What is being asked → Track down every line below that holds "title" and copy it.

Exercise materials →
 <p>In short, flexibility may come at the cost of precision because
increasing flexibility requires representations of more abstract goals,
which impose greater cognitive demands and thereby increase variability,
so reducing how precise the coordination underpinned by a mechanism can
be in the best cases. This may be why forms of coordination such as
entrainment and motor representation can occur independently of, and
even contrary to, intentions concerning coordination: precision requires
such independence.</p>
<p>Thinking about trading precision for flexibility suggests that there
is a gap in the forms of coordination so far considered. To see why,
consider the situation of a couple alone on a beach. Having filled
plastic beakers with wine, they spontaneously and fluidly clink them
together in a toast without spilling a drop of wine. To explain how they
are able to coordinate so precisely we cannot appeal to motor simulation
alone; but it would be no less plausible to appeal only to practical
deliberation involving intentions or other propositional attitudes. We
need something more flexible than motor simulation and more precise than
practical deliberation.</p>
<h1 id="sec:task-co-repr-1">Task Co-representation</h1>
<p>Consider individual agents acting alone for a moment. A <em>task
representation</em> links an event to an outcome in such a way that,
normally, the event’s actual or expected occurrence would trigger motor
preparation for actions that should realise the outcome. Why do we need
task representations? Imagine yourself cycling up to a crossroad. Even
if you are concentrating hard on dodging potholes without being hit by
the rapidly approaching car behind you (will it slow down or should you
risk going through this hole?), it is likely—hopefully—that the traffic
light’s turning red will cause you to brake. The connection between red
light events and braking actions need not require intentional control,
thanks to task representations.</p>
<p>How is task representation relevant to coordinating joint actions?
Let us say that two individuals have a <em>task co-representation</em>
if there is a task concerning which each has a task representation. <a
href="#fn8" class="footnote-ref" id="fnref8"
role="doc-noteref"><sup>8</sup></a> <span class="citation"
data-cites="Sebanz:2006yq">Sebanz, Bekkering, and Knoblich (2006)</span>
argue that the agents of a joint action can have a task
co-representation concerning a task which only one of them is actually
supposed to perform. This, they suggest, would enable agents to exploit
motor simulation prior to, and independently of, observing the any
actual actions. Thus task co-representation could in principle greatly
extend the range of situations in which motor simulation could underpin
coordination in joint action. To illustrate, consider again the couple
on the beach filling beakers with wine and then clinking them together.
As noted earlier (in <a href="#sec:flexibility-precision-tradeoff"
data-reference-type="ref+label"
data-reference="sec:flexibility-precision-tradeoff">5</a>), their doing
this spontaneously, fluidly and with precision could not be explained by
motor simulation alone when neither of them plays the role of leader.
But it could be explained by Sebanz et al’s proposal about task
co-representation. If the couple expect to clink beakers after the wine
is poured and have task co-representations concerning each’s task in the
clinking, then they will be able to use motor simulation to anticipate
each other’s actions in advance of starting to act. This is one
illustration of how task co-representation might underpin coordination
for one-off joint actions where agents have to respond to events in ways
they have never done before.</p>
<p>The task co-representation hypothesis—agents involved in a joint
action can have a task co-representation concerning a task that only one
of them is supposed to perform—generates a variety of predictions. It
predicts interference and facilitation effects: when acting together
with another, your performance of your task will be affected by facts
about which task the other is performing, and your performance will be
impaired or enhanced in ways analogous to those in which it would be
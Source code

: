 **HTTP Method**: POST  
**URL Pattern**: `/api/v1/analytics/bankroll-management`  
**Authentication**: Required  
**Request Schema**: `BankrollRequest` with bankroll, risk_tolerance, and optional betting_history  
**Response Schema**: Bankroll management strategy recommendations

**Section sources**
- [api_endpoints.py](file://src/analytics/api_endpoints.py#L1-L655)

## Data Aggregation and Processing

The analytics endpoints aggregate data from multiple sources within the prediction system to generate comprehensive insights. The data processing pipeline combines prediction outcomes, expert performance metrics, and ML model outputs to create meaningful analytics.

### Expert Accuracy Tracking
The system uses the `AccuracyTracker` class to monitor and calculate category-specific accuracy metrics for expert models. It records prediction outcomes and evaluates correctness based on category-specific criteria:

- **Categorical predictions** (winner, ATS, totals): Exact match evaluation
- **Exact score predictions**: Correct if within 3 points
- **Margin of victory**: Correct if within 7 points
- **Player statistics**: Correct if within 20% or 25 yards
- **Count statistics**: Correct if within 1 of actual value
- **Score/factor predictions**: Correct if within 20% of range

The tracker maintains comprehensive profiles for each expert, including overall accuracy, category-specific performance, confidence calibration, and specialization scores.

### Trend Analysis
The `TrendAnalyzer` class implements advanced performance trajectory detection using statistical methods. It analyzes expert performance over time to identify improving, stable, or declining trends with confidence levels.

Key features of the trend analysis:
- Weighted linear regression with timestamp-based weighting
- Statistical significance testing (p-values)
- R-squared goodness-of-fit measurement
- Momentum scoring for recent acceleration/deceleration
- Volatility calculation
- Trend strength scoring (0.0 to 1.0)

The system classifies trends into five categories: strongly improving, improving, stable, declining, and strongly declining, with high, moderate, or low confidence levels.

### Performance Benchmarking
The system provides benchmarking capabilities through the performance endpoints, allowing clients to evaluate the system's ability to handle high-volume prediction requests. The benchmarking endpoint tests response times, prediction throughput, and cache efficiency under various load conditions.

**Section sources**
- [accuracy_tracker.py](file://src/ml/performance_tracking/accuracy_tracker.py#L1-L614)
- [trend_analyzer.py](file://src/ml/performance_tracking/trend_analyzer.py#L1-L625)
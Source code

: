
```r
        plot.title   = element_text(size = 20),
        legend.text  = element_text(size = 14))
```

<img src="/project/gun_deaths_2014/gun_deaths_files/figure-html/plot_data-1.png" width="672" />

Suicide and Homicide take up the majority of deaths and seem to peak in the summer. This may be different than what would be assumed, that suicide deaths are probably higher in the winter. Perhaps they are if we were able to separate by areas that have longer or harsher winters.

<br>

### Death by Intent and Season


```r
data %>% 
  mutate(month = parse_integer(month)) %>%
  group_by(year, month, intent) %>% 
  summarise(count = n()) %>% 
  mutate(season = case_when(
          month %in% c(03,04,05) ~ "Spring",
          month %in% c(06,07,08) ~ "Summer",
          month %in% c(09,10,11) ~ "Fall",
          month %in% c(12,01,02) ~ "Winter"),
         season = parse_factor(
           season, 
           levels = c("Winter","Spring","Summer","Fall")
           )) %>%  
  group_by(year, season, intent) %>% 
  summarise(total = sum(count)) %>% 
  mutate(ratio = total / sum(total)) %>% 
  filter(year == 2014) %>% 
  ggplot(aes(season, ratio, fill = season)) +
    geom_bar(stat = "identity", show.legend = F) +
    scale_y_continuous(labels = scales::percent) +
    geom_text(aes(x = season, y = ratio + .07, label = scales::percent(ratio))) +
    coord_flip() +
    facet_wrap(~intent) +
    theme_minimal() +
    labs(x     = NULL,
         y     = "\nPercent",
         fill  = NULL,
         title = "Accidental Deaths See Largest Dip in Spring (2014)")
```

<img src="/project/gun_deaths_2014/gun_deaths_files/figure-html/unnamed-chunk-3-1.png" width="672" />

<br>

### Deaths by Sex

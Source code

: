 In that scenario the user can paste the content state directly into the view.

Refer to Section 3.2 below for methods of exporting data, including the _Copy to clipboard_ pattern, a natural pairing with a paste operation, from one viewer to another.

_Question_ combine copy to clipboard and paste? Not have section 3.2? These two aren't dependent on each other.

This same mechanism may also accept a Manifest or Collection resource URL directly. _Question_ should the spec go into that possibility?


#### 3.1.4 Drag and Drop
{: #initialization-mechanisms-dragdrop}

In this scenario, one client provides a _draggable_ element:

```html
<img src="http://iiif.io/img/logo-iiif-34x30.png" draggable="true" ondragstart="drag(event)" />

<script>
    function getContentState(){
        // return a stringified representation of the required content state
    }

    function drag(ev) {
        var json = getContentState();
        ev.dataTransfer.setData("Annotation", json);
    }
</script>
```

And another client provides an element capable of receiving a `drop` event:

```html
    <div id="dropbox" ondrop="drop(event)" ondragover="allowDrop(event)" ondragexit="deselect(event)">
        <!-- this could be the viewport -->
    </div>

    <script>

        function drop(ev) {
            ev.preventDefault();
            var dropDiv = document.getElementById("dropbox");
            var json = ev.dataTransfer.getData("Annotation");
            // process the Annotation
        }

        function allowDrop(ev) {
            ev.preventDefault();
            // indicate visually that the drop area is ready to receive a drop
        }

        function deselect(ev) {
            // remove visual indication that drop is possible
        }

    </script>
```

Solution to this exercise →
        plot.title   = element_text(size = 20),
         title = "Accidental Deaths See Largest Dip in Spring (2014)")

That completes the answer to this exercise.